Tuesday, January 26, 2010

This week at Brush-Paper-Water...

All Cracked Up X
watercolor, 28" x 19"
Katharine Cartwright

One of Katharine Cartwright's paintings from this Fragility series shared a wall with my painting at the Transparent Watercolor Society of America show last summer and I was sufficiently intrigued to want to know more about her work. She has taken a subject we are familiar with -- broken eggshells -- and has manipulated them into an extended series of paintings. Playing with color and design, she explores mood and the illusion of space in these paintings, inspired by the fragility of life and the uncertain times we find ourselves in today. The series has led to another, Recession, that more explicitly ties the eggshells to our current economic crises through the use of neo-classical allegorical imagery. Katharine also has a series designed to represent the personalities of various wines through the use of still-life objects that to her convey the essential qualities of each wine. The three series are shown on her website.

Please pop over to Brush-Paper-Water to see more about Katharine and follow the link to her blog.

Sunday, January 24, 2010

Ricky Holtman...

Ricky Holtman, the artist who wrote Journaling Through Cancer, passed away on Friday, January 22. Although we never met in this life, I counted Ricky as a friend and valued his upbeat approach to his fight with cancer. He was an inspiration to all, and especially to those who have struggled with illness. The family has set up an online guest book on Ricky's website for anyone who wishes to leave a message.

Wednesday, January 20, 2010

Testing, 1, 2...

There's no denying it -- my nerdy side pops up in the blink of an eye!! While I was picking up some home repair items at the hardware store, I found something called Frogtape. Both the name and the color (a tasteful froggy green -- as it might be imagined by the makers of children's crayons) caught my eye, and then I discovered that it had been treated with (drumroll here) "Paintblock Technology" which is supposed to absorb the water from latex paints and create a seal to prevent paint from seeping under the edge of the tape. Well, if it works on painted walls, a little voice in my head reasoned, maybe it would work on watercolor paper. Enough said. Into the cart it went.

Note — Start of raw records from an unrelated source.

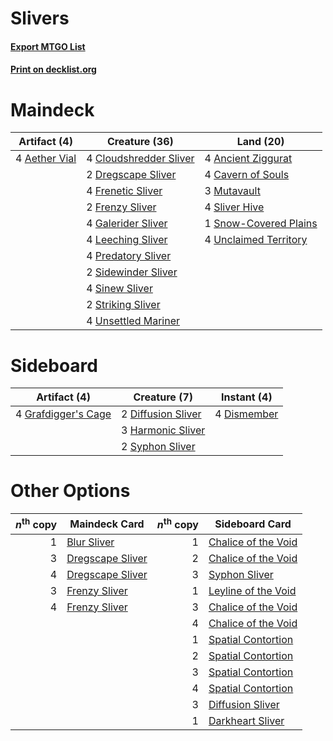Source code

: # Slivers

#### [Export MTGO List](../collection/Slivers/Slivers.txt)
#### [Print on decklist.org](http://decklist.org/?deckmain=4%09Aether%20Vial%0A4%09Ancient%20Ziggurat%0A4%09Cavern%20of%20Souls%0A4%09Cloudshredder%20Sliver%0A2%09Dregscape%20Sliver%0A4%09Frenetic%20Sliver%0A2%09Frenzy%20Sliver%0A4%09Galerider%20Sliver%0A4%09Leeching%20Sliver%0A3%09Mutavault%0A4%09Predatory%20Sliver%0A2%09Sidewinder%20Sliver%0A4%09Sinew%20Sliver%0A4%09Sliver%20Hive%0A1%09Snow-Covered%20Plains%0A2%09Striking%20Sliver%0A4%09Unclaimed%20Territory%0A4%09Unsettled%20Mariner&deckside=2%09Diffusion%20Sliver%0A4%09Dismember%0A4%09Grafdigger's%20Cage%0A3%09Harmonic%20Sliver%0A2%09Syphon%20Sliver)
# Maindeck

|                                     Artifact (4)                                      |                                          Creature (36)                                          |                                           Land (20)                                            |
|---------------------------------------------------------------------------------------|-------------------------------------------------------------------------------------------------|------------------------------------------------------------------------------------------------|
|4 [Aether Vial](http://gatherer.wizards.com/Pages/Card/Details.aspx?multiverseid=48146)|4 [Cloudshredder Sliver](http://gatherer.wizards.com/Pages/Card/Details.aspx?multiverseid=464144)|4 [Ancient Ziggurat](http://gatherer.wizards.com/Pages/Card/Details.aspx?multiverseid=189271)   |
|                                                                                       |2 [Dregscape Sliver](http://gatherer.wizards.com/Pages/Card/Details.aspx?multiverseid=464037)    |4 [Cavern of Souls](http://gatherer.wizards.com/Pages/Card/Details.aspx?multiverseid=278058)    |
|                                                                                       |4 [Frenetic Sliver](http://gatherer.wizards.com/Pages/Card/Details.aspx?multiverseid=126011)     |3 [Mutavault](http://gatherer.wizards.com/Pages/Card/Details.aspx?multiverseid=370733)          |
|                                                                                       |2 [Frenzy Sliver](http://gatherer.wizards.com/Pages/Card/Details.aspx?multiverseid=126187)       |4 [Sliver Hive](http://gatherer.wizards.com/Pages/Card/Details.aspx?multiverseid=383384)        |
|                                                                                       |4 [Galerider Sliver](http://gatherer.wizards.com/Pages/Card/Details.aspx?multiverseid=370590)    |1 [Snow-Covered Plains](http://gatherer.wizards.com/Pages/Card/Details.aspx?multiverseid=121267)|
|                                                                                       |4 [Leeching Sliver](http://gatherer.wizards.com/Pages/Card/Details.aspx?multiverseid=383297)     |4 [Unclaimed Territory](http://gatherer.wizards.com/Pages/Card/Details.aspx?multiverseid=435419)|
|                                                                                       |4 [Predatory Sliver](http://gatherer.wizards.com/Pages/Card/Details.aspx?multiverseid=370745)    |                                                                                                |
|                                                                                       |2 [Sidewinder Sliver](http://gatherer.wizards.com/Pages/Card/Details.aspx?multiverseid=118908)   |                                                                                                |
|                                                                                       |4 [Sinew Sliver](http://gatherer.wizards.com/Pages/Card/Details.aspx?multiverseid=125879)        |                                                                                                |
|                                                                                       |2 [Striking Sliver](http://gatherer.wizards.com/Pages/Card/Details.aspx?multiverseid=370589)     |                                                                                                |
|                                                                                       |4 [Unsettled Mariner](http://gatherer.wizards.com/Pages/Card/Details.aspx?multiverseid=464165)   |                                                                                                |


# Sideboard

|                                         Artifact (4)                                         |                                        Creature (7)                                         |                                     Instant (4)                                      |
|----------------------------------------------------------------------------------------------|---------------------------------------------------------------------------------------------|--------------------------------------------------------------------------------------|
|4 [Grafdigger's Cage](http://gatherer.wizards.com/Pages/Card/Details.aspx?multiverseid=278452)|2 [Diffusion Sliver](http://gatherer.wizards.com/Pages/Card/Details.aspx?multiverseid=383225)|4 [Dismember](http://gatherer.wizards.com/Pages/Card/Details.aspx?multiverseid=382182)|
|                                                                                              |3 [Harmonic Sliver](http://gatherer.wizards.com/Pages/Card/Details.aspx?multiverseid=109706) |                                                                                      |
|                                                                                              |2 [Syphon Sliver](http://gatherer.wizards.com/Pages/Card/Details.aspx?multiverseid=370752)   |                                                                                      |


# Other Options

|*n*<sup>th</sup> copy|                                       Maindeck Card                                       |*n*<sup>th</sup> copy|                                        Sideboard Card                                        |
|--------------------:|-------------------------------------------------------------------------------------------|--------------------:|----------------------------------------------------------------------------------------------|
|                    1|[Blur Sliver](http://gatherer.wizards.com/Pages/Card/Details.aspx?multiverseid=370593)     |                    1|[Chalice of the Void](http://gatherer.wizards.com/Pages/Card/Details.aspx?multiverseid=442211)|
|                    3|[Dregscape Sliver](http://gatherer.wizards.com/Pages/Card/Details.aspx?multiverseid=464037)|                    2|[Chalice of the Void](http://gatherer.wizards.com/Pages/Card/Details.aspx?multiverseid=442211)|
|                    4|[Dregscape Sliver](http://gatherer.wizards.com/Pages/Card/Details.aspx?multiverseid=464037)|                    3|[Syphon Sliver](http://gatherer.wizards.com/Pages/Card/Details.aspx?multiverseid=370752)      |
|                    3|[Frenzy Sliver](http://gatherer.wizards.com/Pages/Card/Details.aspx?multiverseid=126187)   |                    1|[Leyline of the Void](http://gatherer.wizards.com/Pages/Card/Details.aspx?multiverseid=107682)|
|                    4|[Frenzy Sliver](http://gatherer.wizards.com/Pages/Card/Details.aspx?multiverseid=126187)   |                    3|[Chalice of the Void](http://gatherer.wizards.com/Pages/Card/Details.aspx?multiverseid=442211)|
|                     |                                                                                           |                    4|[Chalice of the Void](http://gatherer.wizards.com/Pages/Card/Details.aspx?multiverseid=442211)|
|                     |                                                                                           |                    1|[Spatial Contortion](http://gatherer.wizards.com/Pages/Card/Details.aspx?multiverseid=407518) |
|                     |                                                                                           |                    2|[Spatial Contortion](http://gatherer.wizards.com/Pages/Card/Details.aspx?multiverseid=407518) |
|                     |                                                                                           |                    3|[Spatial Contortion](http://gatherer.wizards.com/Pages/Card/Details.aspx?multiverseid=407518) |
|                     |                                                                                           |                    4|[Spatial Contortion](http://gatherer.wizards.com/Pages/Card/Details.aspx?multiverseid=407518) |
|                     |                                                                                           |                    3|[Diffusion Sliver](http://gatherer.wizards.com/Pages/Card/Details.aspx?multiverseid=383225)   |
|                     |                                                                                           |                    1|[Darkheart Sliver](http://gatherer.wizards.com/Pages/Card/Details.aspx?multiverseid=126012)   |

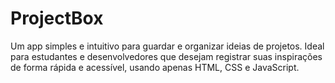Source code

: # ProjectBox
Um app simples e intuitivo para guardar e organizar ideias de projetos. Ideal para estudantes e desenvolvedores que desejam registrar suas inspirações de forma rápida e acessível, usando apenas HTML, CSS e JavaScript.
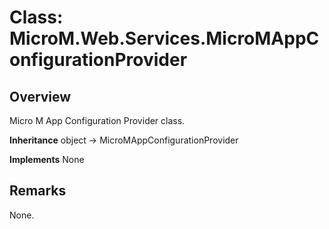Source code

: # Class: MicroM.Web.Services.MicroMAppConfigurationProvider
## Overview
Micro M App Configuration Provider class.

**Inheritance**
object -> MicroMAppConfigurationProvider

**Implements**
None

## Remarks
None.

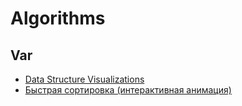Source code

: # Algorithms

## Var
* [Data Structure Visualizations](https://www.cs.usfca.edu/~galles/visualization/Algorithms.html)
* [Быстрая сортировка (интерактивная анимация)](https://dyzzet.ru/a/quicksort/)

When I got home, I decided to make a proper test of it by comparing it to all the other tapes I have lurking around the studio. From left to right: frogtape, 3M-256, drafting tape, masking tape, clay board tape, delicate surface painter's tape, multi-purpose painter's tape, and tape for hard-to-stick surfaces. (You can see the tape colors in the little squares I cleaned off after painting over them.) All are 3-M except the frogtape. I stuck them on a scrap of Winsor Newton 140-lb. cold-pressed paper, burnished them down with my finger, ran a wash across them, let it dry very thoroughly, and carefully removed the tape. None seemed to harm the paper except the clay board tape, which roughed up the surface noticeably. Although it's not shown here, I then painted a stripe of bright paint down the middle of each white space and, with the exception of the clay board spot, there were no indications of damage to the surface of the paper. You can see that the painter's tapes and the extra grip stuff were most effective at keeping a clean edge. Ironically, the worst happens to be 3M-256 -- the white tape I use to seal the edges of my paintings before starting to paint!!

And periodically I succumb to the lure of the more exotic Daniel Smith watercolor paints. This time it was five tubes of Primatek. (I thought I was quite restrained, considering.) I tested each in several ways. What you see here is paint floated onto a pre-wetted rectangle. Although I probably won't make regular use of these, they have some interesting qualities. My favorite is Piemontite -- a very rich earthy color that separates and granulates beautifully. Bronzite has a sparkly appearance (which unfortunately doesn't photo well) as the result of its mineral structure and the sparkle holds up well in mixtures too. Rhodonite and Garnet resemble but are heavier and more opaque than Winsor Newton's Permanent Rose and Brown Madder. Mayan Blue, based on a pigment made of clay mixed with indigo dye, was a disappointment -- gummy and weak and blotchy -- and not likely one I will use in my work.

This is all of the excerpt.